Danny Kruger has written a defence of the infamous speech (read/watch) about youth crime that he wrote for David Cameron. A few paragraphs doesn't do his argument justice but this is the essence of it:
"This speech has gone down in Tory lore as a terrible blunder, but I am still rather proud of it. The nub of it was, that while we should certainly punish people who cross the line into criminality, on this side of the line we need ‘to show a lot more love’.
Love is a neglected crime-fighting device. But the need for it is powerfully proved in Felicity de Zulueta’s important book From Pain to Violence: The Traumatic Roots of Destructiveness. She argues that violence and hatred are not motive forces of their own: they are the terrible expression of wrecked relationships, of thwarted love."
He's completely right. The 'tough love' of punishment can be a blunt tool without the encouragement that 'soft love' brings, and saying so doesn't mean you're some kind of detached-from-reality, soft-on-crime, "Hello Sun" morally relativist liberal (ask Lord Tebbit). David Davis' line that "I also would like to hug a hoodie but for rather longer and harder" was guaranteed to go down well at Party Conference, but it's not the solution.
I'm a bit of a righteous have-a-go-hero when it comes to dealing with things like "the spit-filled mouth of the little rat-faced boy who punched me" that Danny described. But dealing with youths at that stage of waywardness is merely using a reactive stick, when a proactive carrot earlier on could have done the trick.
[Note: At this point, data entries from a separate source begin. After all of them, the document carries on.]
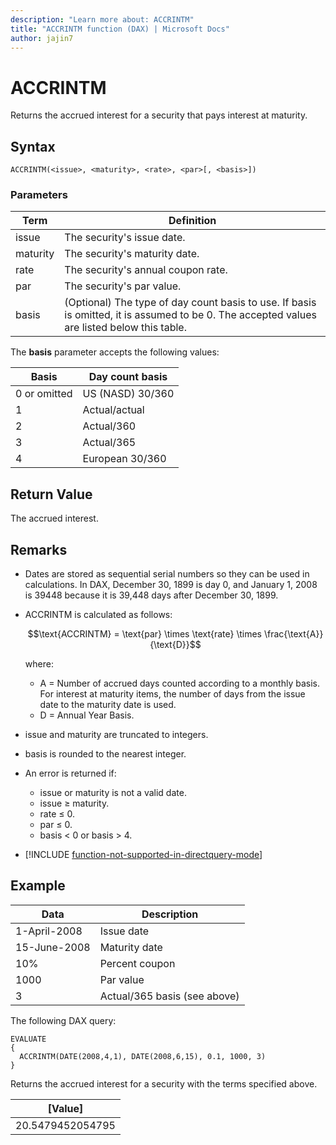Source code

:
```yaml
---
description: "Learn more about: ACCRINTM"
title: "ACCRINTM function (DAX) | Microsoft Docs"
author: jajin7
---
```


# ACCRINTM

Returns the accrued interest for a security that pays interest at maturity.

## Syntax

```dax
ACCRINTM(<issue>, <maturity>, <rate>, <par>[, <basis>])
```

### Parameters

|Term|Definition|  
|--------|--------------|  
|issue|The security's issue date.|
|maturity|The security's maturity date.|
|rate|The security's annual coupon rate.|
|par|The security's par value.|
|basis|(Optional) The type of day count basis to use. If basis is omitted, it is assumed to be 0. The accepted values are listed below this table.|

The **basis** parameter accepts the following values:

| **Basis**    | **Day count basis** |
| ------------ | ------------------- |
| 0 or omitted | US (NASD) 30/360    |
| 1            | Actual/actual       |
| 2            | Actual/360          |
| 3            | Actual/365          |
| 4            | European 30/360     |

## Return Value

The accrued interest.

## Remarks

- Dates are stored as sequential serial numbers so they can be used in calculations. In DAX, December 30, 1899 is day 0, and January 1, 2008 is 39448 because it is 39,448 days after December 30, 1899.

- ACCRINTM is calculated as follows:

  $$\text{ACCRINTM} = \text{par} \times \text{rate} \times \frac{\text{A}}{\text{D}}$$

  where:

  - $\text{A}$ = Number of accrued days counted according to a monthly basis. For interest at maturity items, the number of days from the issue date to the maturity date is used.
  - $\text{D}$ = Annual Year Basis.

- issue and maturity are truncated to integers.

- basis is rounded to the nearest integer.

- An error is returned if:
  - issue or maturity is not a valid date.
  - issue ≥ maturity.
  - rate ≤ 0.
  - par ≤ 0.
  - basis < 0 or basis > 4.

- [!INCLUDE [function-not-supported-in-directquery-mode](includes/function-not-supported-in-directquery-mode.md)]

## Example

| **Data**     | **Description**              |
| ------------ | ---------------------------- |
| 1-April-2008 | Issue date                   |
| 15-June-2008 | Maturity date                |
| 10%          | Percent coupon               |
| 1000         | Par value                    |
| 3            | Actual/365 basis (see above) |

The following DAX query:

```dax
EVALUATE
{
  ACCRINTM(DATE(2008,4,1), DATE(2008,6,15), 0.1, 1000, 3)
}
```

Returns the accrued interest for a security with the terms specified above.

| **[Value]**    |
| ---------------- |
| 20.5479452054795 |
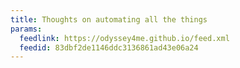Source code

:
 ```yaml
---
title: Thoughts on automating all the things
params:
  feedlink: https://odyssey4me.github.io/feed.xml
  feedid: 83dbf2de1146ddc3136861ad43e06a24
---
```

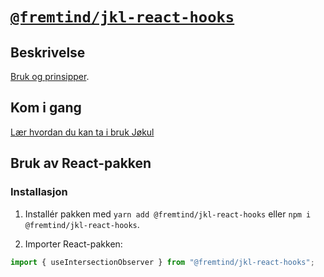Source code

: # [`@fremtind/jkl-react-hooks`](https://jokul.fremtind.no/komponenter/hooks)

## Beskrivelse

[Bruk og prinsipper](https://jokul.fremtind.no/komponenter/hooks).

## Kom i gang

[Lær hvordan du kan ta i bruk Jøkul](https://jokul.fremtind.no/komigang/utvikling)

## Bruk av React-pakken

### Installasjon

1. Installér pakken med `yarn add @fremtind/jkl-react-hooks` eller `npm i @fremtind/jkl-react-hooks`.

2. Importer React-pakken:

```js
import { useIntersectionObserver } from "@fremtind/jkl-react-hooks";
```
That's not to say there's no hope at that stage. There's always a hope if people are given a second chance. I happen to be going to a play on knife crime tonight (wearing one of my hoodies, in fact) performed by ex-cons and organised by the small charity Danny left David Cameron's office to run with his wife. It works as much by forming relationships between the charity workers and the convicts as by them applying themselves to the discipline of acting. Danny certainly practices what he preaches.